## Supplied records
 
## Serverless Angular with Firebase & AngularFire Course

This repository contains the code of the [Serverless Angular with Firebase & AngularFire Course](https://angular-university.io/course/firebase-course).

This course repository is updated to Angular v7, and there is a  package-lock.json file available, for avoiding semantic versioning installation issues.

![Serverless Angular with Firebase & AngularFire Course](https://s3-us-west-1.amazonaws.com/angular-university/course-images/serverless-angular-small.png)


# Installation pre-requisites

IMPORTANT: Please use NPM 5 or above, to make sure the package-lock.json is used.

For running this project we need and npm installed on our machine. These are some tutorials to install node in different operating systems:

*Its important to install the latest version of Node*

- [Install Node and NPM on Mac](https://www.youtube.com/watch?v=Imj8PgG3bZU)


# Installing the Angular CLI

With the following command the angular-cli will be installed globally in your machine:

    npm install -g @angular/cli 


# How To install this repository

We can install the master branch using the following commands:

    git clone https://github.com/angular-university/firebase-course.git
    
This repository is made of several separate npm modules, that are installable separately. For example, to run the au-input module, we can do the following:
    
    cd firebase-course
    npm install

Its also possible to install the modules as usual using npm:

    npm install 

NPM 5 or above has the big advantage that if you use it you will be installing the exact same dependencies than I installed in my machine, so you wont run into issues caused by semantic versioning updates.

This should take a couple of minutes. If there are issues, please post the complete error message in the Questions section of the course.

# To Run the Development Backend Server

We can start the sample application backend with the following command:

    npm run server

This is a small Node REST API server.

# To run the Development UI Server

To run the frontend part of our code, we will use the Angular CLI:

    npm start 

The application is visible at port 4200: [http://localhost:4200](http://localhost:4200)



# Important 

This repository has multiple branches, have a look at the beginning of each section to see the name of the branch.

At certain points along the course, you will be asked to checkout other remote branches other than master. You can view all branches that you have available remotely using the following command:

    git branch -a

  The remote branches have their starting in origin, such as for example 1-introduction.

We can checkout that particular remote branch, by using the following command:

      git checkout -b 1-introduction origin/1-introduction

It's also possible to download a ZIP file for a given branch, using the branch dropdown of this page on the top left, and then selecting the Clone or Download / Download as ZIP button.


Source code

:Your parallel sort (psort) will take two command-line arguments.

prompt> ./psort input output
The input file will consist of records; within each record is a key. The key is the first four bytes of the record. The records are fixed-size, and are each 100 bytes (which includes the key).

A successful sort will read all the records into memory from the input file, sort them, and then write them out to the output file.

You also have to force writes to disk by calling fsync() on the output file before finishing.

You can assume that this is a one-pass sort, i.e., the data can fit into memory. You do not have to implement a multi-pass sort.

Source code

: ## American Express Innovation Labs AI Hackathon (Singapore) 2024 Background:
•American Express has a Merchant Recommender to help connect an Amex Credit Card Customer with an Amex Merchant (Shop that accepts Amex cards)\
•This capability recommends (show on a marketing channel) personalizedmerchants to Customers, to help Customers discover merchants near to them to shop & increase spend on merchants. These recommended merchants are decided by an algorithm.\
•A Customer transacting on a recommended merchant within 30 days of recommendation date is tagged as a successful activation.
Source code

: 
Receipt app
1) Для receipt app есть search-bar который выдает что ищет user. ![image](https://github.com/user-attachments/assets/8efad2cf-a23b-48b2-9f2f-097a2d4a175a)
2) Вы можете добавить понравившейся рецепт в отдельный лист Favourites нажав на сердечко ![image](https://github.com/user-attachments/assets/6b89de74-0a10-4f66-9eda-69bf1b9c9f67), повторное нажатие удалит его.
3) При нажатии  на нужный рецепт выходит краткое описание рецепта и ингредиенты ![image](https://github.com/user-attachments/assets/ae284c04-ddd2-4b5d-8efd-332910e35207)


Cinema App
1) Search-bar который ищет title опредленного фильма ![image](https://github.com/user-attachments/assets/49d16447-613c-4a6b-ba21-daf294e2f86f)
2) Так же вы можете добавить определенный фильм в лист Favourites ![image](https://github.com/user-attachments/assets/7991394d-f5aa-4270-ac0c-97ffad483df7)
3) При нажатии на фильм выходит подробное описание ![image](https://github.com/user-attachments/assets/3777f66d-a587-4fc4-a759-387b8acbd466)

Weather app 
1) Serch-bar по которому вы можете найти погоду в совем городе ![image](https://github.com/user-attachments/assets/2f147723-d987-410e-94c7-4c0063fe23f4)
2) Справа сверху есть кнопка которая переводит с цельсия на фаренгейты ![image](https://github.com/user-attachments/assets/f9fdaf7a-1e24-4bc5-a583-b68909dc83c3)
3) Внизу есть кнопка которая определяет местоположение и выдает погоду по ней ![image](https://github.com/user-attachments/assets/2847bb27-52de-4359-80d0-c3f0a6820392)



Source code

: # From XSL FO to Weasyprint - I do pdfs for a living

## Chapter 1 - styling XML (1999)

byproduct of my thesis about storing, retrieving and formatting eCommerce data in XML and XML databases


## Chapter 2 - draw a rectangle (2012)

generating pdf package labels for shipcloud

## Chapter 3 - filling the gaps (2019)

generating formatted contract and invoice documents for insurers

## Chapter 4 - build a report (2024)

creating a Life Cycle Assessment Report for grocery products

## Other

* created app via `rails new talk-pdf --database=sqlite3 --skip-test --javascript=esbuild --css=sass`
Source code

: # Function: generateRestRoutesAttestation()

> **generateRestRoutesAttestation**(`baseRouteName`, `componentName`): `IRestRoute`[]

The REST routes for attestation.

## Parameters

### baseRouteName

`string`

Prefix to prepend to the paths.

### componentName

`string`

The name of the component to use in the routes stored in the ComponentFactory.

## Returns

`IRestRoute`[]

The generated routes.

## Problem
Among the entries above, copy exactly only the lines starting with the one containing "## Chapter 4 - build a report (2024)" and going through the one containing "The REST routes for attestation.", both ends included.

## Result for this task
## Chapter 4 - build a report (2024)

creating a Life Cycle Assessment Report for grocery products

## Other

* created app via `rails new talk-pdf --database=sqlite3 --skip-test --javascript=esbuild --css=sass`
Source code

: # Function: generateRestRoutesAttestation()

> **generateRestRoutesAttestation**(`baseRouteName`, `componentName`): `IRestRoute`[]

The REST routes for attestation.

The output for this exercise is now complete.